ASCAP to pay $1.75 million to settle allegations of breaking court order

Copyright 03

NEW YORK (Legal Newsline) — The American Society of Composers, Authors and Publishes (ASCAP) has agreed to pay $1.75 million and reform certain practices after allegations it violated a court order involving collective licensing, the Department of Justice announced.

In the court order, ASCAP was barred from interfering with its members’ ability to directly license their songs. The organization, however, purportedly entered into roughly 150 contracts with members that made ASCAP the exclusive licenser of their performance rights.

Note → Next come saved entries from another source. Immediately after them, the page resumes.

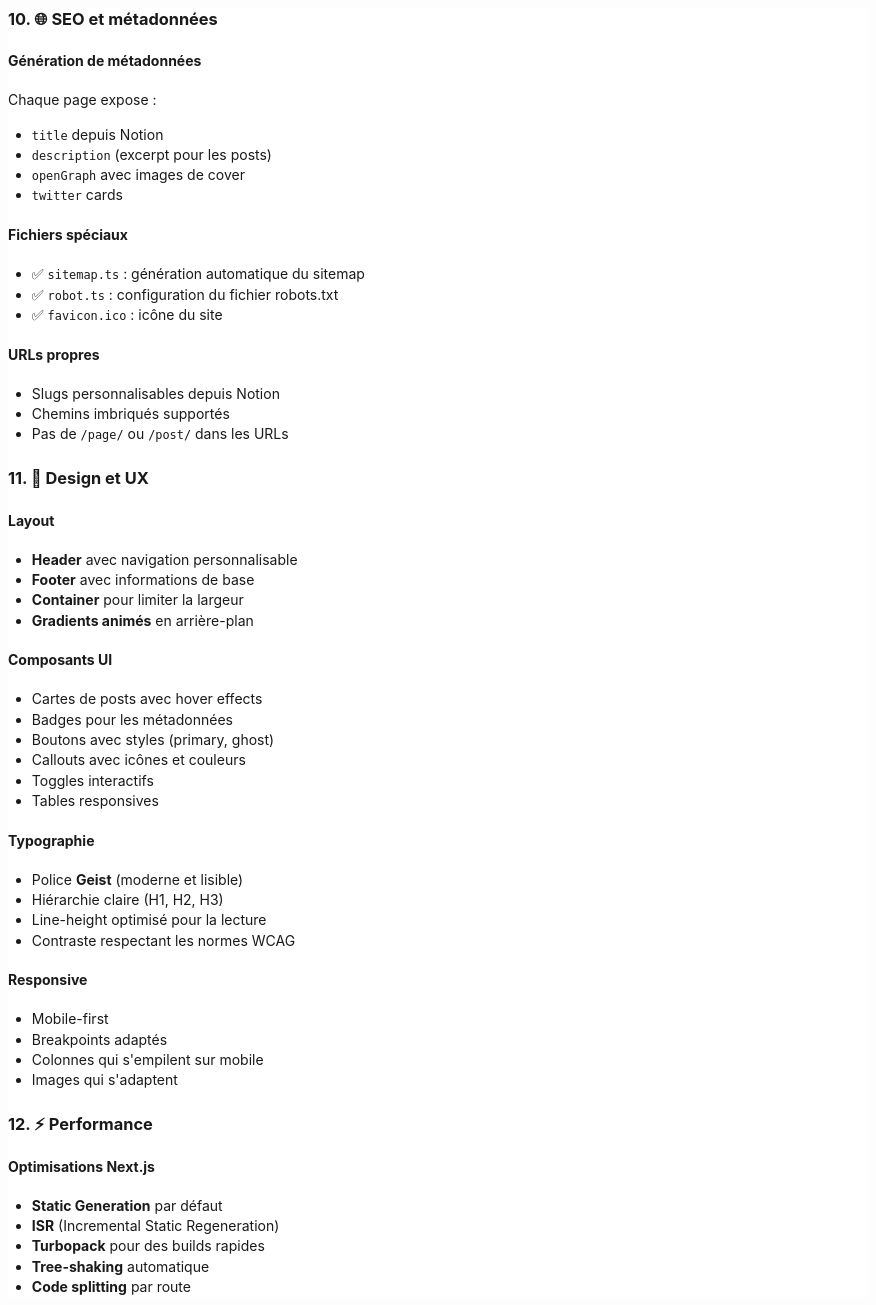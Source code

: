 ### 10. 🌐 SEO et métadonnées

#### Génération de métadonnées
Chaque page expose :
- `title` depuis Notion
- `description` (excerpt pour les posts)
- `openGraph` avec images de cover
- `twitter` cards

#### Fichiers spéciaux
- ✅ `sitemap.ts` : génération automatique du sitemap
- ✅ `robot.ts` : configuration du fichier robots.txt
- ✅ `favicon.ico` : icône du site

#### URLs propres
- Slugs personnalisables depuis Notion
- Chemins imbriqués supportés
- Pas de `/page/` ou `/post/` dans les URLs

### 11. 🎨 Design et UX

#### Layout
- **Header** avec navigation personnalisable
- **Footer** avec informations de base
- **Container** pour limiter la largeur
- **Gradients animés** en arrière-plan

#### Composants UI
- Cartes de posts avec hover effects
- Badges pour les métadonnées
- Boutons avec styles (primary, ghost)
- Callouts avec icônes et couleurs
- Toggles interactifs
- Tables responsives

#### Typographie
- Police **Geist** (moderne et lisible)
- Hiérarchie claire (H1, H2, H3)
- Line-height optimisé pour la lecture
- Contraste respectant les normes WCAG

#### Responsive
- Mobile-first
- Breakpoints adaptés
- Colonnes qui s'empilent sur mobile
- Images qui s'adaptent

### 12. ⚡ Performance

#### Optimisations Next.js
- **Static Generation** par défaut
- **ISR** (Incremental Static Regeneration)
- **Turbopack** pour des builds rapides
- **Tree-shaking** automatique
- **Code splitting** par route
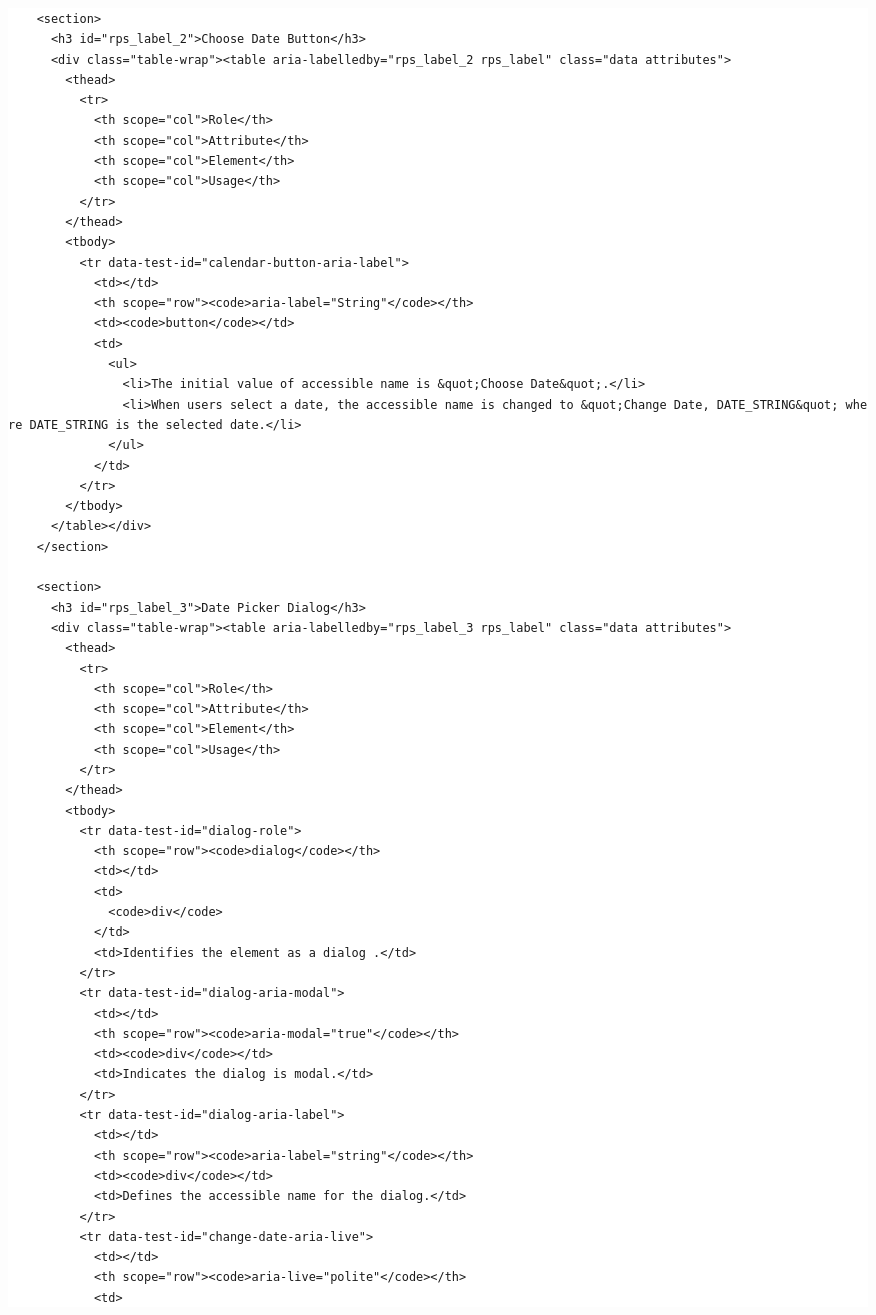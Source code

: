         <section>
          <h3 id="rps_label_2">Choose Date Button</h3>
          <div class="table-wrap"><table aria-labelledby="rps_label_2 rps_label" class="data attributes">
            <thead>
              <tr>
                <th scope="col">Role</th>
                <th scope="col">Attribute</th>
                <th scope="col">Element</th>
                <th scope="col">Usage</th>
              </tr>
            </thead>
            <tbody>
              <tr data-test-id="calendar-button-aria-label">
                <td></td>
                <th scope="row"><code>aria-label="String"</code></th>
                <td><code>button</code></td>
                <td>
                  <ul>
                    <li>The initial value of accessible name is &quot;Choose Date&quot;.</li>
                    <li>When users select a date, the accessible name is changed to &quot;Change Date, DATE_STRING&quot; where DATE_STRING is the selected date.</li>
                  </ul>
                </td>
              </tr>
            </tbody>
          </table></div>
        </section>

        <section>
          <h3 id="rps_label_3">Date Picker Dialog</h3>
          <div class="table-wrap"><table aria-labelledby="rps_label_3 rps_label" class="data attributes">
            <thead>
              <tr>
                <th scope="col">Role</th>
                <th scope="col">Attribute</th>
                <th scope="col">Element</th>
                <th scope="col">Usage</th>
              </tr>
            </thead>
            <tbody>
              <tr data-test-id="dialog-role">
                <th scope="row"><code>dialog</code></th>
                <td></td>
                <td>
                  <code>div</code>
                </td>
                <td>Identifies the element as a dialog .</td>
              </tr>
              <tr data-test-id="dialog-aria-modal">
                <td></td>
                <th scope="row"><code>aria-modal="true"</code></th>
                <td><code>div</code></td>
                <td>Indicates the dialog is modal.</td>
              </tr>
              <tr data-test-id="dialog-aria-label">
                <td></td>
                <th scope="row"><code>aria-label="string"</code></th>
                <td><code>div</code></td>
                <td>Defines the accessible name for the dialog.</td>
              </tr>
              <tr data-test-id="change-date-aria-live">
                <td></td>
                <th scope="row"><code>aria-live="polite"</code></th>
                <td>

“By blocking members’ ability to license their songs themselves, ASCAP undermined a critical protection of competition contained in the consent decree,” said principal deputy assistant attorney general Renata B. Hesse, head of the Justice Department’s Antitrust Division.  “The Supreme Court said ASCAP’s consent decree is supposed to provide music users with a ‘real choice’ in how they can access the millions of songs in ASCAP’s repertory – through ASCAP’s blanket license or through direct negotiations with individual songwriters and publishers. 

"Today’s settlement restores that choice and thereby promotes competition among the songwriters, the publishers and ASCAP. This settlement also sends an important message to ASCAP and others subject to antitrust consent decrees that they must abide by the terms of the decrees or face significant consequences.”